Wczoraj SN po raz kolejny wysłuchał stron. Prokurator wojskowy przekonywał, że cała czwórka co najmniej liczyła się z tym, że może skrzywdzić ludność cywilną. – Mamy Nangar Khel, spokojną wioskę z lepianek. Żołnierze ostrzelali ją bez rozpoznania i bez żadnego zagrożenia – argumentował śledczy. Przypominał, że w Nangar Khel akurat trwało wesele. – Polscy żołnierze nie pojechali na wesele, lecz byli na placu boju – ripostował obrońca jednego z oskarżonych. Pozostali adwokaci wskazywali, że jeśli ktokolwiek powinien ponosić odpowiedzialność za to wydarzenie, to przełożeni, którzy nie zadbali o to, by na akcję wyruszyli wypoczęci wojskowi amerykańscy, zamiast wyczerpanych patrolem Polaków.
Według obrony jej klienci wykonywali rozkaz, zgodnie z którym chodziło jedynie o pokaz siły – standardową praktykę w warunkach bojowych. Gdyby chcieli kogokolwiek skrzywdzić, wydarzenia potoczyłyby się inaczej. Mecenas Witold Leśniewski wskazywał, że przysiółka Nangar Khel dosięgnął jeden, dwa pociski na 24 wystrzelone. A żołnierze o takim wyszkoleniu, gdyby chcieli strzelać właśnie w to miejsce, trafiliby w zabudowania – jak dowodzą statystyki – co najmniej 15 pociskami. W ocenie adwokatów był to więc nieszczęśliwy wypadek, spowodowany m.in. wadliwością sprzętu. Mecenas Karol Serafiński podkreślał też, że po dziewięciu latach nadal nie wiadomo, z ilu dział został złożony ten jeden felerny moździerz.

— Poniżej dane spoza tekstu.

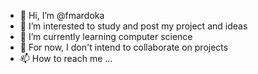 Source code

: - 👋 Hi, I’m @fmardoka
- 👀 I’m interested to study and post my project and ideas
- 🌱 I’m currently learning computer science
- 💞️ For now, I don't intend to collaborate on projects
- 📫 How to reach me ...

<!---
fmardoka/fmardoka is a ✨ special ✨ repository because its `README.md` (this file) appears on your GitHub profile.
You can click the Preview link to take a look at your changes.
--->
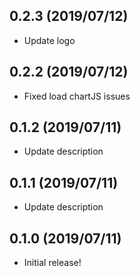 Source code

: ## 0.2.3 (2019/07/12)
* Update logo

## 0.2.2 (2019/07/12)
* Fixed load chartJS issues

## 0.1.2 (2019/07/11)
* Update description

## 0.1.1 (2019/07/11)
* Update description

## 0.1.0 (2019/07/11)
* Initial release!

Jeśli SN uzna argumenty którejkolwiek ze stron za przekonujące, akta ponownie trafią do WSO. To zaś oznacza, że proces potrwa jeszcze co najmniej półtora roku. Sprawa Nangar Khel to pierwszy powojenny proces, w którym Polakom przypisuje się zbrodnię wojenną.

OPINIA

Tuż po wypadku otrzymałem sprawozdanie, według którego nie znaleziono dowodów, że polscy żołnierze celowo dokonali akcji przeciwko ludności cywilnej. Nie zajmowaliśmy się dalej sprawą, ponieważ przejęły ją polskie władze. Byłem przekonany, że sprawa w Polsce została zakończona w 2011 r. Nie rozumiem, dlaczego wciąż dąży się do skazania żołnierzy za zbrodnię wojenną, skoro żaden sąd w ciągu blisko dziewięciu lat tego nie stwierdził. Jednocześnie trzeba pamiętać, że większość konfliktów odbywa się obecnie na terenach, na których wróg działa wśród niewinnych cywilów. To ogromne wyzwanie dla żołnierzy. W takich warunkach przypadki, w których ludzie cierpią bez winy, są nie do uniknięcia. Dlatego ważne jest, aby politycy brali tę okoliczność pod uwagę, gdy wysyłają żołnierzy do walki.